Nick Gonzo's second Newsletter

Good Evening,

Since last we spoke I put my name forward for the London Marathon.

It feels wild to me that running the London Marathon is even a possibility for me, let alone a thoroughly achievable thing that I also would have a year to get ready for. I started running in September 2021 because at the time I had just moved house to a really sheltered and arborous part of Leeds and decided I needed to get fit because my girlfriend at the time was much fitter than me. I felt a degree of embarrassment about my body, not necessarily about my weight because when I stopped drinking the pounds fell off me, but just about the lack of fitness I had. I was the sort of person that could get out of breathe playing darts. So I decided to start walking more, which turned into running, and after doing the Couch to 5k I just decided to listen to episodes of it twice to get to 10k. Then, on Mothers Day, I went to the canal and planned out a route just to see how far I can go in one stretch. I finished at 14.1 miles which was 6 miles more than I had ever run before.

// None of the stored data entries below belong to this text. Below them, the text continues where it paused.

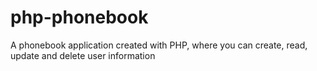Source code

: # php-phonebook
A phonebook application created with PHP, where you can create, read, update and delete user information
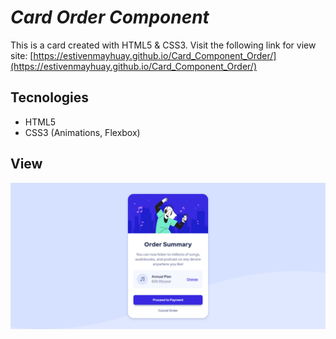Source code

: # *Card Order Component*

This is a card created with HTML5 & CSS3. Visit the following link for view site: [https://estivenmayhuay.github.io/Card_Component_Order/](https://estivenmayhuay.github.io/Card_Component_Order/)

## **Tecnologies**

- HTML5
- CSS3 (Animations, Flexbox)

## **View**

![view deskop](./images/view-desktop.png)
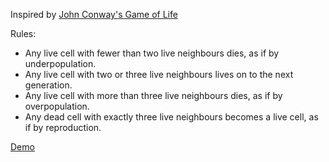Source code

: Inspired by [John Conway's Game of Life](https://en.wikipedia.org/wiki/Conway%27s_Game_of_Life) 

Rules:

- Any live cell with fewer than two live neighbours dies, as if by underpopulation.
- Any live cell with two or three live neighbours lives on to the next generation.
- Any live cell with more than three live neighbours dies, as if by overpopulation.
- Any dead cell with exactly three live neighbours becomes a live cell, as if by reproduction.

[Demo](https://build-78guqr1yf.now.sh/#)
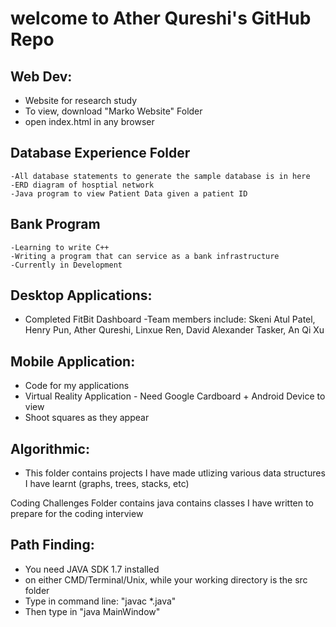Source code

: # welcome to Ather Qureshi's GitHub Repo

## Web Dev: 
* Website for research study
* To view, download "Marko Website" Folder
* open index.html in any browser

## Database Experience Folder
	-All database statements to generate the sample database is in here
	-ERD diagram of hosptial network
	-Java program to view Patient Data given a patient ID


## Bank Program
	-Learning to write C++
	-Writing a program that can service as a bank infrastructure
	-Currently in Development


## Desktop Applications:
* Completed FitBit Dashboard
	-Team members include: Skeni Atul Patel, Henry Pun, Ather Qureshi, Linxue Ren, David Alexander Tasker, An Qi Xu

## Mobile Application:
* Code for my applications 
* Virtual Reality Application - Need Google Cardboard + Android Device to view
* Shoot squares as they appear 

## Algorithmic:
* This folder contains projects I have made utlizing various data structures I have learnt (graphs, trees, stacks, etc)

Coding Challenges Folder contains java contains classes I have written to prepare for the coding interview

## Path Finding:
* You need JAVA SDK 1.7 installed
* on either CMD/Terminal/Unix, while your working directory is the src folder
* Type in command line: "javac *.java"
* Then type in "java MainWindow"

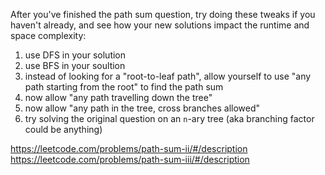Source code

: After you've finished the path sum question, try doing these tweaks if
you haven't already, and see how your new solutions impact the runtime
and space complexity:

1. use DFS in your solution
2. use BFS in your soultion
3. instead of looking for a "root-to-leaf path", allow yourself to use "any path starting from the root" to find the path sum
4. now allow "any path travelling down the tree"
5. now allow "any path in the tree, cross branches allowed"
6. try solving the original question on an `n`-ary tree (aka branching factor could be anything)

https://leetcode.com/problems/path-sum-ii/#/description
https://leetcode.com/problems/path-sum-iii/#/description
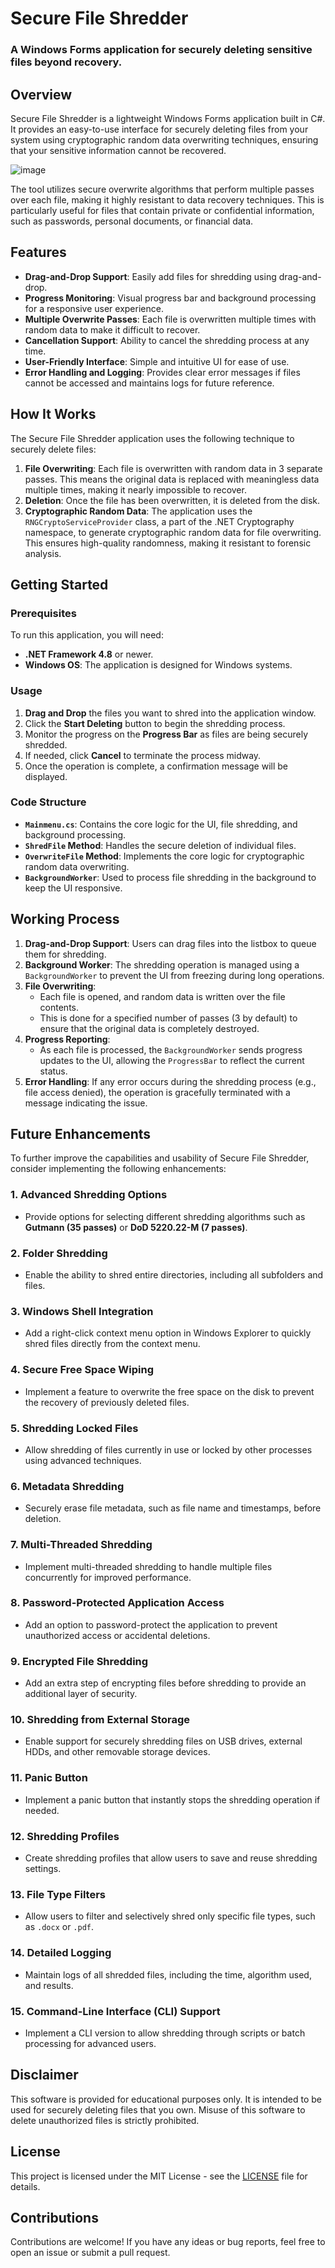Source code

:  
# Secure File Shredder

### A Windows Forms application for securely deleting sensitive files beyond recovery.

## Overview

Secure File Shredder is a lightweight Windows Forms application built in C#. It provides an easy-to-use interface for securely deleting files from your system using cryptographic random data overwriting techniques, ensuring that your sensitive information cannot be recovered.

![image](https://github.com/user-attachments/assets/ef25cc04-ce4f-453a-86e1-1c3f1f66ad8c)

The tool utilizes secure overwrite algorithms that perform multiple passes over each file, making it highly resistant to data recovery techniques. This is particularly useful for files that contain private or confidential information, such as passwords, personal documents, or financial data.

## Features

- **Drag-and-Drop Support**: Easily add files for shredding using drag-and-drop.
- **Progress Monitoring**: Visual progress bar and background processing for a responsive user experience.
- **Multiple Overwrite Passes**: Each file is overwritten multiple times with random data to make it difficult to recover.
- **Cancellation Support**: Ability to cancel the shredding process at any time.
- **User-Friendly Interface**: Simple and intuitive UI for ease of use.
- **Error Handling and Logging**: Provides clear error messages if files cannot be accessed and maintains logs for future reference.

## How It Works

The Secure File Shredder application uses the following technique to securely delete files:

1. **File Overwriting**: Each file is overwritten with random data in 3 separate passes. This means the original data is replaced with meaningless data multiple times, making it nearly impossible to recover.
2. **Deletion**: Once the file has been overwritten, it is deleted from the disk.
3. **Cryptographic Random Data**: The application uses the `RNGCryptoServiceProvider` class, a part of the .NET Cryptography namespace, to generate cryptographic random data for file overwriting. This ensures high-quality randomness, making it resistant to forensic analysis.

## Getting Started

### Prerequisites

To run this application, you will need:

- **.NET Framework 4.8** or newer.
- **Windows OS**: The application is designed for Windows systems.

### Usage

1. **Drag and Drop** the files you want to shred into the application window.
2. Click the **Start Deleting** button to begin the shredding process.
3. Monitor the progress on the **Progress Bar** as files are being securely shredded.
4. If needed, click **Cancel** to terminate the process midway.
5. Once the operation is complete, a confirmation message will be displayed.

### Code Structure

- **`Mainmenu.cs`**: Contains the core logic for the UI, file shredding, and background processing.
- **`ShredFile` Method**: Handles the secure deletion of individual files.
- **`OverwriteFile` Method**: Implements the core logic for cryptographic random data overwriting.
- **`BackgroundWorker`**: Used to process file shredding in the background to keep the UI responsive.

## Working Process

1. **Drag-and-Drop Support**: Users can drag files into the listbox to queue them for shredding.
2. **Background Worker**: The shredding operation is managed using a `BackgroundWorker` to prevent the UI from freezing during long operations.
3. **File Overwriting**:
   - Each file is opened, and random data is written over the file contents.
   - This is done for a specified number of passes (3 by default) to ensure that the original data is completely destroyed.
4. **Progress Reporting**:
   - As each file is processed, the `BackgroundWorker` sends progress updates to the UI, allowing the `ProgressBar` to reflect the current status.
5. **Error Handling**: If any error occurs during the shredding process (e.g., file access denied), the operation is gracefully terminated with a message indicating the issue.

## Future Enhancements

To further improve the capabilities and usability of Secure File Shredder, consider implementing the following enhancements:

### **1. Advanced Shredding Options**
   - Provide options for selecting different shredding algorithms such as **Gutmann (35 passes)** or **DoD 5220.22-M (7 passes)**.

### **2. Folder Shredding**
   - Enable the ability to shred entire directories, including all subfolders and files.

### **3. Windows Shell Integration**
   - Add a right-click context menu option in Windows Explorer to quickly shred files directly from the context menu.

### **4. Secure Free Space Wiping**
   - Implement a feature to overwrite the free space on the disk to prevent the recovery of previously deleted files.

### **5. Shredding Locked Files**
   - Allow shredding of files currently in use or locked by other processes using advanced techniques.

### **6. Metadata Shredding**
   - Securely erase file metadata, such as file name and timestamps, before deletion.

### **7. Multi-Threaded Shredding**
   - Implement multi-threaded shredding to handle multiple files concurrently for improved performance.

### **8. Password-Protected Application Access**
   - Add an option to password-protect the application to prevent unauthorized access or accidental deletions.

### **9. Encrypted File Shredding**
   - Add an extra step of encrypting files before shredding to provide an additional layer of security.

### **10. Shredding from External Storage**
   - Enable support for securely shredding files on USB drives, external HDDs, and other removable storage devices.

### **11. Panic Button**
   - Implement a panic button that instantly stops the shredding operation if needed.

### **12. Shredding Profiles**
   - Create shredding profiles that allow users to save and reuse shredding settings.

### **13. File Type Filters**
   - Allow users to filter and selectively shred only specific file types, such as `.docx` or `.pdf`.

### **14. Detailed Logging**
   - Maintain logs of all shredded files, including the time, algorithm used, and results.

### **15. Command-Line Interface (CLI) Support**
   - Implement a CLI version to allow shredding through scripts or batch processing for advanced users.

## Disclaimer

This software is provided for educational purposes only. It is intended to be used for securely deleting files that you own. Misuse of this software to delete unauthorized files is strictly prohibited.

## License

This project is licensed under the MIT License - see the [LICENSE](LICENSE) file for details.

## Contributions

Contributions are welcome! If you have any ideas or bug reports, feel free to open an issue or submit a pull request.
 
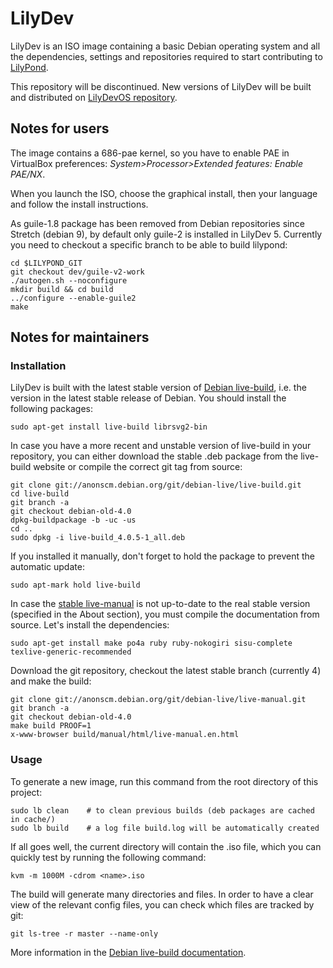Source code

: # LilyDev

LilyDev is an ISO image containing a basic Debian operating system and
all the dependencies, settings and repositories required to start
contributing to [LilyPond](http://lilypond.org/).

This repository will be discontinued. New versions of LilyDev will be built
and distributed on [LilyDevOS repository](https://github.com/fedelibre/LilyDevOS/).

## Notes for users

The image contains a 686-pae kernel, so you have to enable PAE in
VirtualBox preferences: *System\>Processor\>Extended features: Enable PAE/NX*.

When you launch the ISO, choose the graphical install, then your
language and follow the install instructions.

As guile-1.8 package has been removed from Debian repositories since
Stretch (debian 9), by default only guile-2 is installed in LilyDev 5.
Currently you need to checkout a specific branch to be able to build
lilypond:

    cd $LILYPOND_GIT
    git checkout dev/guile-v2-work
    ./autogen.sh --noconfigure
    mkdir build && cd build
    ../configure --enable-guile2
    make

## Notes for maintainers

### Installation

LilyDev is built with the latest stable version of
[Debian live-build](http://debian-live.alioth.debian.org/live-build/),
i.e. the version in the latest stable release of Debian. You should
install the following packages:

    sudo apt-get install live-build librsvg2-bin

In case you have a more recent and unstable version of live-build in
your repository, you can either download the stable .deb package from
the live-build website or compile the correct git tag from source:

    git clone git://anonscm.debian.org/git/debian-live/live-build.git
    cd live-build
    git branch -a
    git checkout debian-old-4.0
    dpkg-buildpackage -b -uc -us
    cd ..
    sudo dpkg -i live-build_4.0.5-1_all.deb

If you installed it manually, don't forget to hold the package to prevent
the automatic update:

    sudo apt-mark hold live-build

In case the [stable live-manual](http://debian-live.alioth.debian.org/live-manual/stable/manual/html/live-manual.en.html)
is not up-to-date to the real stable version (specified in the About section), you
must compile the documentation from source.  Let's install the dependencies:

    sudo apt-get install make po4a ruby ruby-nokogiri sisu-complete texlive-generic-recommended

Download the git repository, checkout the latest stable branch (currently 4)
and make the build:

    git clone git://anonscm.debian.org/git/debian-live/live-manual.git
    git branch -a
    git checkout debian-old-4.0
    make build PROOF=1
    x-www-browser build/manual/html/live-manual.en.html


### Usage

To generate a new image, run this command from the root directory of
this project:

    sudo lb clean    # to clean previous builds (deb packages are cached in cache/)
    sudo lb build    # a log file build.log will be automatically created

If all goes well, the current directory will contain the .iso file, which
you can quickly test by running the following command:

    kvm -m 1000M -cdrom <name>.iso

The build will generate many directories and files. In order to have a
clear view of the relevant config files, you can check which files are
tracked by git:

    git ls-tree -r master --name-only

More information in the [Debian live-build
documentation](http://debian-live.alioth.debian.org/live-manual/stable/manual/html/live-manual.en.html).
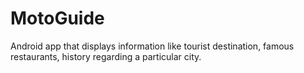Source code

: # MotoGuide
Android app that displays information like tourist destination, famous restaurants, history regarding a particular city.

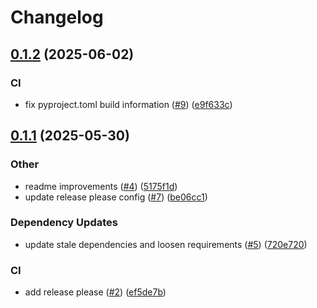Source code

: # Changelog

## [0.1.2](https://github.com/Flagsmith/flagsmith-openfeature-provider-python/compare/v0.1.1...v0.1.2) (2025-06-02)


### CI

* fix pyproject.toml build information ([#9](https://github.com/Flagsmith/flagsmith-openfeature-provider-python/issues/9)) ([e9f633c](https://github.com/Flagsmith/flagsmith-openfeature-provider-python/commit/e9f633c66ac74bf2152b780c85bd58049116e566))

## [0.1.1](https://github.com/Flagsmith/flagsmith-openfeature-provider-python/compare/v0.1.0...v0.1.1) (2025-05-30)


### Other

* readme improvements ([#4](https://github.com/Flagsmith/flagsmith-openfeature-provider-python/issues/4)) ([5175f1d](https://github.com/Flagsmith/flagsmith-openfeature-provider-python/commit/5175f1d7762297cbe424b15639d27d84fe75e819))
* update release please config ([#7](https://github.com/Flagsmith/flagsmith-openfeature-provider-python/issues/7)) ([be06cc1](https://github.com/Flagsmith/flagsmith-openfeature-provider-python/commit/be06cc1edc66581d60bfb42161596f49512270bd))


### Dependency Updates

* update stale dependencies and loosen requirements ([#5](https://github.com/Flagsmith/flagsmith-openfeature-provider-python/issues/5)) ([720e720](https://github.com/Flagsmith/flagsmith-openfeature-provider-python/commit/720e720a54a48cf17055b7859e8945786d016a41))


### CI

* add release please ([#2](https://github.com/Flagsmith/flagsmith-openfeature-provider-python/issues/2)) ([ef5de7b](https://github.com/Flagsmith/flagsmith-openfeature-provider-python/commit/ef5de7bce3db865b3d23bceb62ba75b61e6eebd8))
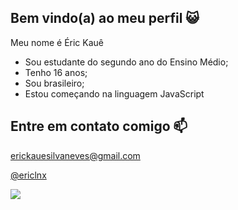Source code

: ## Bem vindo(a) ao meu perfil 😺

Meu nome é Éric Kauê

- Sou estudante do segundo ano do Ensino Médio;
- Tenho 16 anos;
- Sou brasileiro;
- Estou começando na linguagem JavaScript

## Entre em contato comigo 📫
erickauesilvaneves@gmail.com

[@ericlnx](https://www.instagram.com/ericlnx?igsh=anluZjg5cGQ5cDQ2)

![](https://media.tenor.com/pXMP0JuosKAAAAAi/cool-beans.gif)

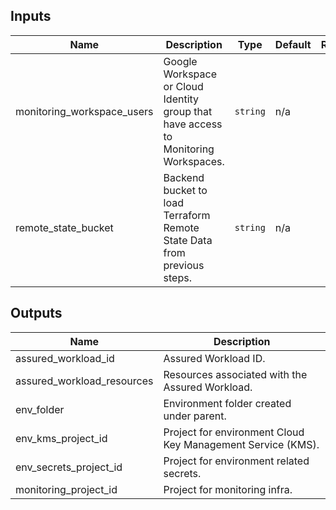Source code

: <!-- BEGINNING OF PRE-COMMIT-TERRAFORM DOCS HOOK -->
## Inputs

| Name | Description | Type | Default | Required |
|------|-------------|------|---------|:--------:|
| monitoring\_workspace\_users | Google Workspace or Cloud Identity group that have access to Monitoring Workspaces. | `string` | n/a | yes |
| remote\_state\_bucket | Backend bucket to load Terraform Remote State Data from previous steps. | `string` | n/a | yes |

## Outputs

| Name | Description |
|------|-------------|
| assured\_workload\_id | Assured Workload ID. |
| assured\_workload\_resources | Resources associated with the Assured Workload. |
| env\_folder | Environment folder created under parent. |
| env\_kms\_project\_id | Project for environment Cloud Key Management Service (KMS). |
| env\_secrets\_project\_id | Project for environment related secrets. |
| monitoring\_project\_id | Project for monitoring infra. |

<!-- END OF PRE-COMMIT-TERRAFORM DOCS HOOK -->


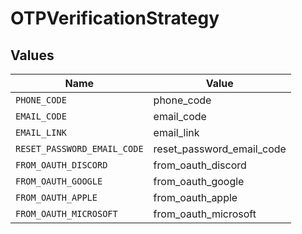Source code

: # OTPVerificationStrategy


## Values

| Name                        | Value                       |
| --------------------------- | --------------------------- |
| `PHONE_CODE`                | phone_code                  |
| `EMAIL_CODE`                | email_code                  |
| `EMAIL_LINK`                | email_link                  |
| `RESET_PASSWORD_EMAIL_CODE` | reset_password_email_code   |
| `FROM_OAUTH_DISCORD`        | from_oauth_discord          |
| `FROM_OAUTH_GOOGLE`         | from_oauth_google           |
| `FROM_OAUTH_APPLE`          | from_oauth_apple            |
| `FROM_OAUTH_MICROSOFT`      | from_oauth_microsoft        |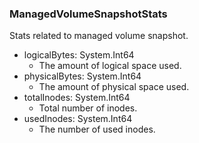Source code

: ### ManagedVolumeSnapshotStats
Stats related to managed volume snapshot.

- logicalBytes: System.Int64
  - The amount of logical space used.
- physicalBytes: System.Int64
  - The amount of physical space used.
- totalInodes: System.Int64
  - Total number of inodes.
- usedInodes: System.Int64
  - The number of used inodes.
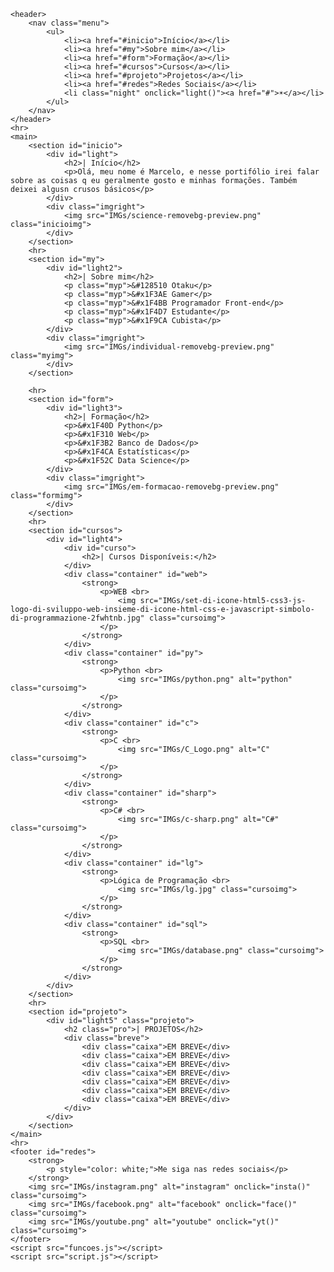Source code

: <!DOCTYPE html>
<html lang="pt-br">
<head>
    <meta charset="UTF-8">
    <meta http-equiv="X-UA-Compatible" content="IE=edge">
    <meta name="viewport" content="width=device-width, initial-scale=1.0">
    <link rel="shortcut icon" href="IMGs/ramen.png" type="image/x-icon">
    <link rel="stylesheet" href="style.css">
    <title>Portifólio</title>
</head> 
<body>

    <header>
        <nav class="menu">
            <ul>
                <li><a href="#inicio">Início</a></li>
                <li><a href="#my">Sobre mim</a></li>
                <li><a href="#form">Formação</a></li>
                <li><a href="#cursos">Cursos</a></li>
                <li><a href="#projeto">Projetos</a></li>
                <li><a href="#redes">Redes Sociais</a></li>
                <li class="night" onclick="light()"><a href="#">☀️</a></li>
            </ul>
        </nav>
    </header> 
    <hr>
    <main>
        <section id="inicio">
            <div id="light">
                <h2>| Início</h2>
                <p>Olá, meu nome é Marcelo, e nesse portifólio irei falar sobre as coisas q eu geralmente gosto e minhas formações. Também deixei algusn crusos básicos</p>
            </div>
            <div class="imgright">
                <img src="IMGs/science-removebg-preview.png" class="inicioimg">
            </div>
        </section>
        <hr>
        <section id="my">
            <div id="light2">
                <h2>| Sobre mim</h2>
                <p class="myp">&#128510 Otaku</p>
                <p class="myp">&#x1F3AE Gamer</p>
                <p class="myp">&#x1F4BB Programador Front-end</p>
                <p class="myp">&#x1F4D7 Estudante</p>
                <p class="myp">&#x1F9CA Cubista</p>
            </div>
            <div class="imgright">
                <img src="IMGs/individual-removebg-preview.png" class="myimg">
            </div>
        </section>
        
        <hr>
        <section id="form">
            <div id="light3">
                <h2>| Formação</h2>
                <p>&#x1F40D Python</p>
                <p>&#x1F310 Web</p>
                <p>&#x1F3B2 Banco de Dados</p>
                <p>&#x1F4CA Estatísticas</p>
                <p>&#x1F52C Data Science</p>
            </div>
            <div class="imgright">
                <img src="IMGs/em-formacao-removebg-preview.png" class="formimg">
            </div>
        </section>
        <hr>
        <section id="cursos">
            <div id="light4">
                <div id="curso">
                    <h2>| Cursos Disponíveis:</h2>
                </div>
                <div class="container" id="web">
                    <strong>
                        <p>WEB <br>
                            <img src="IMGs/set-di-icone-html5-css3-js-logo-di-sviluppo-web-insieme-di-icone-html-css-e-javascript-simbolo-di-programmazione-2fwhtnb.jpg" class="cursoimg">
                        </p>
                    </strong>
                </div>
                <div class="container" id="py">
                    <strong>
                        <p>Python <br>
                            <img src="IMGs/python.png" alt="python" class="cursoimg">
                        </p>
                    </strong>
                </div>
                <div class="container" id="c">
                    <strong>
                        <p>C <br>
                            <img src="IMGs/C_Logo.png" alt="C" class="cursoimg">
                        </p>
                    </strong>
                </div>
                <div class="container" id="sharp">
                    <strong>
                        <p>C# <br>
                            <img src="IMGs/c-sharp.png" alt="C#" class="cursoimg">
                        </p>
                    </strong>
                </div>
                <div class="container" id="lg">
                    <strong>
                        <p>Lógica de Programação <br>
                            <img src="IMGs/lg.jpg" class="cursoimg">
                        </p>
                    </strong>
                </div>
                <div class="container" id="sql">
                    <strong>
                        <p>SQL <br>
                            <img src="IMGs/database.png" class="cursoimg">
                        </p>
                    </strong>
                </div>
            </div>
        </section>
        <hr>
        <section id="projeto">
            <div id="light5" class="projeto">
                <h2 class="pro">| PROJETOS</h2>
                <div class="breve">
                    <div class="caixa">EM BREVE</div>
                    <div class="caixa">EM BREVE</div>
                    <div class="caixa">EM BREVE</div>
                    <div class="caixa">EM BREVE</div>
                    <div class="caixa">EM BREVE</div>
                    <div class="caixa">EM BREVE</div>
                    <div class="caixa">EM BREVE</div>
                </div>
            </div>
        </section>
    </main>
    <hr>
    <footer id="redes">
        <strong>
            <p style="color: white;">Me siga nas redes sociais</p>
        </strong>
        <img src="IMGs/instagram.png" alt="instagram" onclick="insta()" class="cursoimg">
        <img src="IMGs/facebook.png" alt="facebook" onclick="face()" class="cursoimg">
        <img src="IMGs/youtube.png" alt="youtube" onclick="yt()" class="cursoimg">
    </footer>
    <script src="funcoes.js"></script>
    <script src="script.js"></script>
</body>
</html>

The adrenaline didn't leave me for hours. I used it as a excuse to eat a sixteen inch pizza to myself and drink enough water to cause a tiny localised drought.

But anyway, recent excitement on social media about the Evil Dead Rise (2023) title card made me think about a subject that I enjoy talking about, and wrote a long post about in my Patreon days. I think Title Cards are great, anywhere in the world of the visual medium. I will mostly be talking about Film here, but anywhere there is a chance to announce yourself you should probably take it. I’ll likely do a follow up about books and comics in the next newsletter.

Credits where Credits Due

I stole this off Twitter

I am a big fan of the Evil Dead films, specifically the original, so I am happy to see people enjoying the new one. However the fact it has this superb title reveal really got my attention. After a brutal opener of horror violence a seeming possessed woman floats above a lake heading out towards the sunrise. The Evil Dead films rely on a juxtaposition of claustrophobia and agoraphobia; The sealed off cabin haunted by flesh twisting demonic forces and outside a woodland filled with evil that is incomparable as the tree themselves. This theme continues in Rise where we see the lake, a great open space and beyond the black woods, and beyond that rising in red text made of screaming faces comes the title. The Evil Dead isn’t just a title, its an antagonist, and as the score swells we see the controlling force behind the movie made manifest. It reminds me of the opening of The Shining (1980), where the Helicopter shots of the countryside stalk the Torrance family as they head out to the Overlook hotel, the evil spirits already at work, the man who has always been the caretaking heading towards his destiny as the funereal music plays.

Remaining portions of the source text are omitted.